• RECORDS PROVIDED

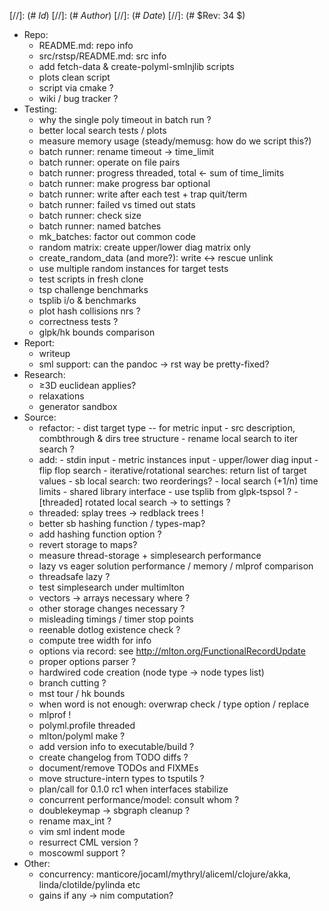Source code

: 
[//]: (# $Id$)
[//]: (# $Author$)
[//]: (# $Date$)
[//]: (# $Rev: 34 $)

* Repo:
    - README.md: repo info
    - src/rstsp/README.md: src info
    - add fetch-data & create-polyml-smlnjlib scripts
    - plots clean script
    - script via cmake ?
    - wiki / bug tracker ?
* Testing:
    - why the single poly timeout in batch run ?
    - better local search tests / plots
    - measure memory usage (steady/memusg: how do we script this?)
    - batch runner: rename timeout -> time_limit
    - batch runner: operate on file pairs
    - batch runner: progress threaded, total <- sum of time_limits
    - batch runner: make progress bar optional
    - batch runner: write after each test + trap quit/term
    - batch runner: failed vs timed out stats
    - batch runner: check size
    - batch runner: named batches
    - mk_batches: factor out common code
    - random matrix: create upper/lower diag matrix only
    - create_random_data (and more?): write <-> rescue unlink
    - use multiple random instances for target tests
    - test scripts in fresh clone
    - tsp challenge benchmarks
    - tsplib i/o & benchmarks
    - plot hash collisions nrs ?
    - correctness tests ?
    - glpk/hk bounds comparison
* Report:
    - writeup
    - sml support: can the pandoc -> rst way be pretty-fixed?
* Research:
    - ≥3D euclidean applies?
    - relaxations
    - generator sandbox
* Source:
    - refactor:
            - dist target type -- for metric input
            - src description, combthrough & dirs tree structure
            - rename local search to iter search ?
    - add:
            - stdin input
            - metric instances input
            - upper/lower diag input
            - flip flop search
            - iterative/rotational searches: return list of target values
            - sb local search: two reorderings?
            - local search (+1/n) time limits
            - shared library interface
            - use tsplib from glpk-tspsol ?
            - [threaded] rotated local search -> to settings ?
    - threaded: splay trees -> redblack trees !
    - better sb hashing function / types-map?
    - add hashing function option ?
    - revert storage to maps?
    - measure thread-storage + simplesearch performance
    - lazy vs eager solution performance / memory / mlprof comparison
    - threadsafe lazy ?
    - test simplesearch under multimlton
    - vectors -> arrays necessary where ?
    - other storage changes necessary ?
    - misleading timings / timer stop points
    - reenable dotlog existence check ?
    - compute tree width for info
    - options via record: see http://mlton.org/FunctionalRecordUpdate
    - proper options parser ?
    - hardwired code creation (node type -> node types list)
    - branch cutting ?
    - mst tour / hk bounds
    - when word is not enough: overwrap check / type option / replace
    - mlprof !
    - polyml.profile threaded
    - mlton/polyml make ?
    - add version info to executable/build ?
    - create changelog from TODO diffs ?
    - document/remove TODOs and FIXMEs
    - move structure-intern types to tsputils ?
    - plan/call for 0.1.0 rc1 when interfaces stabilize
    - concurrent performance/model: consult whom ?
    - doublekeymap -> sbgraph cleanup ?
    - rename max_int ?
    - vim sml indent mode
    - resurrect CML version ?
    - moscowml support ?
* Other:
    - concurrency: manticore/jocaml/mythryl/aliceml/clojure/akka,
                   linda/clotilde/pylinda etc
    - gains if any -> nim computation?
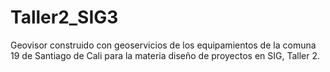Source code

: # Taller2_SIG3
Geovisor construido con geoservicios de los equipamientos de la comuna 19 de Santiago de Cali para la materia diseño de proyectos en SIG, Taller 2.
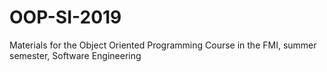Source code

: # OOP-SI-2019
Materials for the Object Oriented Programming Course in the FMI, summer semester, Software Engineering
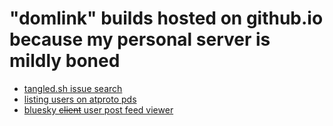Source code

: # "domlink" builds hosted on github.io because my personal server is mildly boned
 - [tangled.sh issue search](./issuesearch.html)
 - [listing users on atproto pds](./pds.html)
 - [bluesky ~~client~~ user post feed viewer](./main.html)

• EXERCISE DETAILS
Where a line of the listing holds "timeout", show that line.

• ANSWER TO THE EXERCISE
    - why the single poly timeout in batch run ?
    - batch runner: rename timeout -> time_limit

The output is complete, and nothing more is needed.